The US hopes that, if adopted, the strategic proposal to hunt pirates on land as well as on sea will limit the growing number of pirate operations in the Gulf of Aden.
Countries that have combined efforts to fight the pirates at sea are not allowed to hunt down Somali pirates on land.
Security Council diplomats say an American-drafted resolution suggests countries should be able to pursue pirates ashore, and in the country’s airspace if necessary, providing the Somali government agrees.
America’s deputy ambassador at the UN, Alejandro Wolff, said that given the threats posed by pirates no stone would be left unturned on this issue.
The draft has been circulated by the US and seen by UN diplomats in New York, but it is not clear how much support this proposal will have as Russia and China are traditionally cautious about interfering in the affairs of other nations.

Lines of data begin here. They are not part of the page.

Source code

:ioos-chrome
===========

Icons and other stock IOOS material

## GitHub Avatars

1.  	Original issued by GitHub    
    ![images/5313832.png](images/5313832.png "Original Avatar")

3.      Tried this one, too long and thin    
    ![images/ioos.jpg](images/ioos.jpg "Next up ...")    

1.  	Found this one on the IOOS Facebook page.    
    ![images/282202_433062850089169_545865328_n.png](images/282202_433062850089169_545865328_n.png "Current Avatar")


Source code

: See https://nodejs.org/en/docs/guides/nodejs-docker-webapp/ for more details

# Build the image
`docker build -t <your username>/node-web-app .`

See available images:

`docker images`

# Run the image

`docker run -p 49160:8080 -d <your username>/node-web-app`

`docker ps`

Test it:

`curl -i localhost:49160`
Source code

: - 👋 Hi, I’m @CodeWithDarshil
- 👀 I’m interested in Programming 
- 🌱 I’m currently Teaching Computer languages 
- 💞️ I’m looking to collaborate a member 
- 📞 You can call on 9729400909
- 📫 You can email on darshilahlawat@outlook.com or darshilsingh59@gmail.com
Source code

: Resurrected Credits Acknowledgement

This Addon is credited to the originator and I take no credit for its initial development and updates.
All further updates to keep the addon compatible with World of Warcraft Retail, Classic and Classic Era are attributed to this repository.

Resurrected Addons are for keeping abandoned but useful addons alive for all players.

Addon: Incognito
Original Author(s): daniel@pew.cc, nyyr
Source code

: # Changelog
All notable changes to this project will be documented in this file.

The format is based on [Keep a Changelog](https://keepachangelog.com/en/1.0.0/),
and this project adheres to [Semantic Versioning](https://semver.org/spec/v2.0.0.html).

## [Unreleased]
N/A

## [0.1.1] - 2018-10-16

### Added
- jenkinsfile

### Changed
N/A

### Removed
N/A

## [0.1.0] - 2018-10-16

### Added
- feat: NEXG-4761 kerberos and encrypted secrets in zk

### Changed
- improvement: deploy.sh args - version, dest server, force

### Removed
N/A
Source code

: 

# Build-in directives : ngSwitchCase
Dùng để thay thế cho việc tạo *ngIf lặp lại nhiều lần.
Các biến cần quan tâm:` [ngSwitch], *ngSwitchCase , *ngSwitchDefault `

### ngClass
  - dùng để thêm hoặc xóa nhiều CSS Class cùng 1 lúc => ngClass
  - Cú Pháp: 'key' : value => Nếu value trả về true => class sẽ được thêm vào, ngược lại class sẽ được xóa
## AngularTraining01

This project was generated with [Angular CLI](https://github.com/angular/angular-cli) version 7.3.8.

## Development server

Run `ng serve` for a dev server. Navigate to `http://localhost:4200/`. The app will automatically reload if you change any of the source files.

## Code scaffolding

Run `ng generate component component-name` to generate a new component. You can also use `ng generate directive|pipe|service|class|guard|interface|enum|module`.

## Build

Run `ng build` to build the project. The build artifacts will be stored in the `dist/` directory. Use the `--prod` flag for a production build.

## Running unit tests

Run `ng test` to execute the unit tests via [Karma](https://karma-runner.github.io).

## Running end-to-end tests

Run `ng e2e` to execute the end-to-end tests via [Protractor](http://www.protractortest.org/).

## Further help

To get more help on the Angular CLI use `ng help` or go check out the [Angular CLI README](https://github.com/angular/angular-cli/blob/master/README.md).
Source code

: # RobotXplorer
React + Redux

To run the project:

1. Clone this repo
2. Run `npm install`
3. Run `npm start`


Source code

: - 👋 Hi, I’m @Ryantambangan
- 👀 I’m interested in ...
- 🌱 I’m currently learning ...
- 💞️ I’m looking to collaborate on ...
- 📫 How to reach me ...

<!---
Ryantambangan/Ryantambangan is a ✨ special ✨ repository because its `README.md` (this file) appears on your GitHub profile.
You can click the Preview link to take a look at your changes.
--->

According to reports, piracy off Somalia’s coastline has long been rife following over 120 attacks reported in 2008, and the UN Security Council have had to pass a resolution allowing countries operating with the consent of Somalia’s transitional government to go into Somalia’s territorial waters and use force to capture pirates.
However, concerned countries fighting piracy along the 3025 kilometre (1,880-miles) Somali coastline need to get approval from the Somali government as well as notify U.N. Secretary-General Ban Ki-moon before taking action.
US Secretary of State, Condoleezza Rice, will be at the UN next Tuesday for a meeting on piracy, and US diplomats hope the resolution will be adopted then.